Your assignment
Please repeat the lines below exactly. Begin with the line containing "Prova innanzitutto a" and go on through the line containing "Se hai provato".

Records to process
★ ★ ★ ★ ★ ★ ★

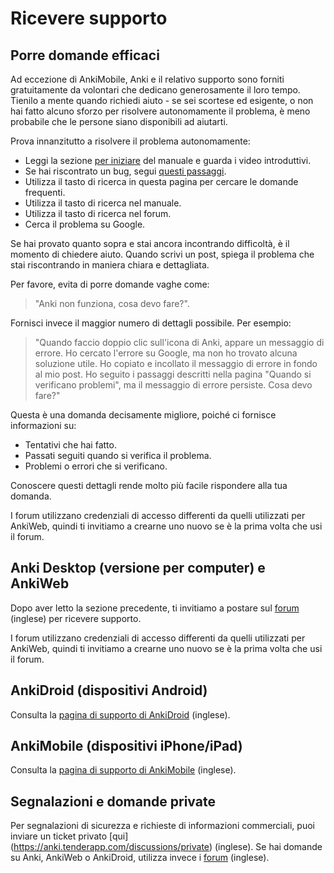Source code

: # Ricevere supporto

## Porre domande efficaci

Ad eccezione di AnkiMobile, Anki e il relativo supporto sono forniti gratuitamente
da volontari che dedicano generosamente il loro tempo. Tienilo a mente
quando richiedi aiuto - se sei scortese ed esigente, o non hai fatto alcuno sforzo
per risolvere autonomamente il problema, è meno probabile
che le persone siano disponibili ad aiutarti.

Prova innanzitutto a risolvere il problema autonomamente:

- Leggi la sezione [per iniziare](./getting-started.md) del manuale e guarda i video introduttivi.
- Se hai riscontrato un bug, segui [questi passaggi](./troubleshooting.md).
- Utilizza il tasto di ricerca in questa pagina per cercare le domande frequenti.
- Utilizza il tasto di ricerca nel manuale.
- Utilizza il tasto di ricerca nel forum.
- Cerca il problema su Google.

Se hai provato quanto sopra e stai ancora incontrando difficoltà, è il momento di chiedere aiuto.
Quando scrivi un post, spiega il problema che stai riscontrando in maniera chiara e dettagliata.

Per favore, evita di porre domande vaghe come:

> "Anki non funziona, cosa devo fare?".

Fornisci invece il maggior numero di dettagli possibile. Per esempio:

> "Quando faccio doppio clic sull'icona di Anki, appare un messaggio di errore.
> Ho cercato l'errore su Google, ma non ho trovato alcuna soluzione utile. Ho copiato
> e incollato il messaggio di errore in fondo al mio post. Ho seguito i passaggi
> descritti nella pagina "Quando si verificano problemi", ma il messaggio di errore persiste.
> Cosa devo fare?"

Questa è una domanda decisamente migliore, poiché ci fornisce informazioni su:

- Tentativi che hai fatto.
- Passati seguiti quando si verifica il problema.
- Problemi o errori che si verificano.

Conoscere questi dettagli rende molto più facile rispondere alla tua domanda.

I forum utilizzano credenziali di accesso differenti da quelli utilizzati per AnkiWeb,
quindi ti invitiamo a crearne uno nuovo se è la prima volta che usi il forum.

## Anki Desktop (versione per computer) e AnkiWeb

Dopo aver letto la sezione precedente, ti invitiamo a postare sul
[forum](https://forums.ankiweb.net) (inglese) per ricevere supporto.

I forum utilizzano credenziali di accesso differenti da quelli utilizzati per AnkiWeb,
quindi ti invitiamo a crearne uno nuovo se è la prima volta che usi il forum.

## AnkiDroid (dispositivi Android)

Consulta la [pagina di supporto di AnkiDroid](https://docs.ankidroid.org/help.html) (inglese).

## AnkiMobile (dispositivi iPhone/iPad)

Consulta la [pagina di supporto di AnkiMobile](https://docs.ankimobile.net/support.html) (inglese).

## Segnalazioni e domande private

Per segnalazioni di sicurezza e richieste di informazioni commerciali,
puoi inviare un ticket privato [qui] (https://anki.tenderapp.com/discussions/private) (inglese).
Se hai domande su Anki, AnkiWeb o AnkiDroid, utilizza invece i [forum](https://forums.ankiweb.net) (inglese).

★ ★ ★ ★ ★ ★ ★

Problem solution
Prova innanzitutto a risolvere il problema autonomamente:

- Leggi la sezione [per iniziare](./getting-started.md) del manuale e guarda i video introduttivi.
- Se hai riscontrato un bug, segui [questi passaggi](./troubleshooting.md).
- Utilizza il tasto di ricerca in questa pagina per cercare le domande frequenti.
- Utilizza il tasto di ricerca nel manuale.
- Utilizza il tasto di ricerca nel forum.
- Cerca il problema su Google.

Se hai provato quanto sopra e stai ancora incontrando difficoltà, è il momento di chiedere aiuto.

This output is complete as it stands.